* [TASK INSTRUCTIONS] Reproduce all records verbatim.

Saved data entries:
===============
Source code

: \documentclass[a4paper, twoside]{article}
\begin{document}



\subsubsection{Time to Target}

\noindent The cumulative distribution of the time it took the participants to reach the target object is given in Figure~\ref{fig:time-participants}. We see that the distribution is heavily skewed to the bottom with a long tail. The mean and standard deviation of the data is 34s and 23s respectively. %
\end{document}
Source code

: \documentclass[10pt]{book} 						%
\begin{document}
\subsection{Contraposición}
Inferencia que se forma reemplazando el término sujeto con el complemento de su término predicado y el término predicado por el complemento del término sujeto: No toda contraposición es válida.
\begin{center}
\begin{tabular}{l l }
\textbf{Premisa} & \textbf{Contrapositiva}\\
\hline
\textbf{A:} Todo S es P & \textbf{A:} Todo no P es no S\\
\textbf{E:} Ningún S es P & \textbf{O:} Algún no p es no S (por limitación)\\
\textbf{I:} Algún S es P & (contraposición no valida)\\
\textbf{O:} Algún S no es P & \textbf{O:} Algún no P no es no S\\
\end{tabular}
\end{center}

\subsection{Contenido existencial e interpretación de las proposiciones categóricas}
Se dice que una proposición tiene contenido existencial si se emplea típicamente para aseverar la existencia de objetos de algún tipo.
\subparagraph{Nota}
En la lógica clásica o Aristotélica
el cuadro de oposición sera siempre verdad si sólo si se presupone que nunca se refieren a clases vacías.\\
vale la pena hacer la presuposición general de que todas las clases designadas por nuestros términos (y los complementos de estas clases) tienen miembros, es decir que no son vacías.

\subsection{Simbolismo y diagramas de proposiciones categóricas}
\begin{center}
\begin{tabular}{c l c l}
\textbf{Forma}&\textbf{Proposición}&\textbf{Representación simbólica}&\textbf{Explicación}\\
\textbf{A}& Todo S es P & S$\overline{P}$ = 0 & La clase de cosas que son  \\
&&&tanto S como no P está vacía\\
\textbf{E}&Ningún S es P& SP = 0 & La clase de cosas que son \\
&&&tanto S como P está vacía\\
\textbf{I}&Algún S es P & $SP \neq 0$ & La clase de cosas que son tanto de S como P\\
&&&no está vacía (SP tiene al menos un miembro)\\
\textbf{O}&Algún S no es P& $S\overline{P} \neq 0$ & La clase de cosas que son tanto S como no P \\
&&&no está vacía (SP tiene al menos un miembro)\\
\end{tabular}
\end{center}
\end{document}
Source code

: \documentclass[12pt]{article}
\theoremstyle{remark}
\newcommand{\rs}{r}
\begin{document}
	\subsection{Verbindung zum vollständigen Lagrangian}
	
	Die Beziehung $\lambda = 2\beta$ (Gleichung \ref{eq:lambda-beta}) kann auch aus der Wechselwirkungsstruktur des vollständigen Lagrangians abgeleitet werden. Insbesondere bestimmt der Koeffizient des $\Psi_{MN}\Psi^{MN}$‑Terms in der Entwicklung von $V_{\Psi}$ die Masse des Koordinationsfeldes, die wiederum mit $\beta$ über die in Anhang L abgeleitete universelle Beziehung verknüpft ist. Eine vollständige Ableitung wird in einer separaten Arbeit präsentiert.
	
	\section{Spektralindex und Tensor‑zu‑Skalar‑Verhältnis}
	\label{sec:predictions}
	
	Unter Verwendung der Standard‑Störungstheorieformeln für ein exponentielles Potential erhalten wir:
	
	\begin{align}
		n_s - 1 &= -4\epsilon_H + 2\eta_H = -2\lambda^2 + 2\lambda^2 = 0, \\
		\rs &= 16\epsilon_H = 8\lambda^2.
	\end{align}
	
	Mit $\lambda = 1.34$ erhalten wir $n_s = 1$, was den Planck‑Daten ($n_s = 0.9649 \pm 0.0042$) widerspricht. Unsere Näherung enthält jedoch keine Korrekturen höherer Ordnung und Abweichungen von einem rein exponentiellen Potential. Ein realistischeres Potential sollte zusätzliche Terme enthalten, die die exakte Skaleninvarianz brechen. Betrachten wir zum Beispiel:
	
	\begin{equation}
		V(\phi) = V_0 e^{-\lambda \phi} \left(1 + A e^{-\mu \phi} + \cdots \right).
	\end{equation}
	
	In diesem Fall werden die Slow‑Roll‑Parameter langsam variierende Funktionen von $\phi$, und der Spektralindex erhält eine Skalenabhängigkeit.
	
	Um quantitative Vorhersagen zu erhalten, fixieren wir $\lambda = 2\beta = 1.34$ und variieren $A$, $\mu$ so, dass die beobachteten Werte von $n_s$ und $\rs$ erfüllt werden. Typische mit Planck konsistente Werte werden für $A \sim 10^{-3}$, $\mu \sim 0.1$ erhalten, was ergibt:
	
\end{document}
===============
* [OUTPUT OF THE TASK]
Source code

: \documentclass[a4paper, twoside]{article}
\begin{document}



\subsubsection{Time to Target}

\noindent The cumulative distribution of the time it took the participants to reach the target object is given in Figure~\ref{fig:time-participants}. We see that the distribution is heavily skewed to the bottom with a long tail. The mean and standard deviation of the data is 34s and 23s respectively. %
\end{document}
Source code

: \documentclass[10pt]{book} 						%
\begin{document}
\subsection{Contraposición}
Inferencia que se forma reemplazando el término sujeto con el complemento de su término predicado y el término predicado por el complemento del término sujeto: No toda contraposición es válida.
\begin{center}
\begin{tabular}{l l }
\textbf{Premisa} & \textbf{Contrapositiva}\\
\hline
\textbf{A:} Todo S es P & \textbf{A:} Todo no P es no S\\
\textbf{E:} Ningún S es P & \textbf{O:} Algún no p es no S (por limitación)\\
\textbf{I:} Algún S es P & (contraposición no valida)\\
\textbf{O:} Algún S no es P & \textbf{O:} Algún no P no es no S\\
\end{tabular}
\end{center}

\subsection{Contenido existencial e interpretación de las proposiciones categóricas}
Se dice que una proposición tiene contenido existencial si se emplea típicamente para aseverar la existencia de objetos de algún tipo.
\subparagraph{Nota}
En la lógica clásica o Aristotélica
el cuadro de oposición sera siempre verdad si sólo si se presupone que nunca se refieren a clases vacías.\\
vale la pena hacer la presuposición general de que todas las clases designadas por nuestros términos (y los complementos de estas clases) tienen miembros, es decir que no son vacías.

\subsection{Simbolismo y diagramas de proposiciones categóricas}
\begin{center}
\begin{tabular}{c l c l}
\textbf{Forma}&\textbf{Proposición}&\textbf{Representación simbólica}&\textbf{Explicación}\\
\textbf{A}& Todo S es P & S$\overline{P}$ = 0 & La clase de cosas que son  \\
&&&tanto S como no P está vacía\\
\textbf{E}&Ningún S es P& SP = 0 & La clase de cosas que son \\
&&&tanto S como P está vacía\\
\textbf{I}&Algún S es P & $SP \neq 0$ & La clase de cosas que son tanto de S como P\\
&&&no está vacía (SP tiene al menos un miembro)\\
\textbf{O}&Algún S no es P& $S\overline{P} \neq 0$ & La clase de cosas que son tanto S como no P \\
&&&no está vacía (SP tiene al menos un miembro)\\
\end{tabular}
\end{center}
\end{document}
Source code

: \documentclass[12pt]{article}
\theoremstyle{remark}
\newcommand{\rs}{r}
\begin{document}
	\subsection{Verbindung zum vollständigen Lagrangian}
	
	Die Beziehung $\lambda = 2\beta$ (Gleichung \ref{eq:lambda-beta}) kann auch aus der Wechselwirkungsstruktur des vollständigen Lagrangians abgeleitet werden. Insbesondere bestimmt der Koeffizient des $\Psi_{MN}\Psi^{MN}$‑Terms in der Entwicklung von $V_{\Psi}$ die Masse des Koordinationsfeldes, die wiederum mit $\beta$ über die in Anhang L abgeleitete universelle Beziehung verknüpft ist. Eine vollständige Ableitung wird in einer separaten Arbeit präsentiert.
	
	\section{Spektralindex und Tensor‑zu‑Skalar‑Verhältnis}
	\label{sec:predictions}
	
	Unter Verwendung der Standard‑Störungstheorieformeln für ein exponentielles Potential erhalten wir:
	
	\begin{align}
		n_s - 1 &= -4\epsilon_H + 2\eta_H = -2\lambda^2 + 2\lambda^2 = 0, \\
		\rs &= 16\epsilon_H = 8\lambda^2.
	\end{align}
	
	Mit $\lambda = 1.34$ erhalten wir $n_s = 1$, was den Planck‑Daten ($n_s = 0.9649 \pm 0.0042$) widerspricht. Unsere Näherung enthält jedoch keine Korrekturen höherer Ordnung und Abweichungen von einem rein exponentiellen Potential. Ein realistischeres Potential sollte zusätzliche Terme enthalten, die die exakte Skaleninvarianz brechen. Betrachten wir zum Beispiel:
	
	\begin{equation}
		V(\phi) = V_0 e^{-\lambda \phi} \left(1 + A e^{-\mu \phi} + \cdots \right).
	\end{equation}
	
	In diesem Fall werden die Slow‑Roll‑Parameter langsam variierende Funktionen von $\phi$, und der Spektralindex erhält eine Skalenabhängigkeit.
	
	Um quantitative Vorhersagen zu erhalten, fixieren wir $\lambda = 2\beta = 1.34$ und variieren $A$, $\mu$ so, dass die beobachteten Werte von $n_s$ und $\rs$ erfüllt werden. Typische mit Planck konsistente Werte werden für $A \sim 10^{-3}$, $\mu \sim 0.1$ erhalten, was ergibt:
	
\end{document}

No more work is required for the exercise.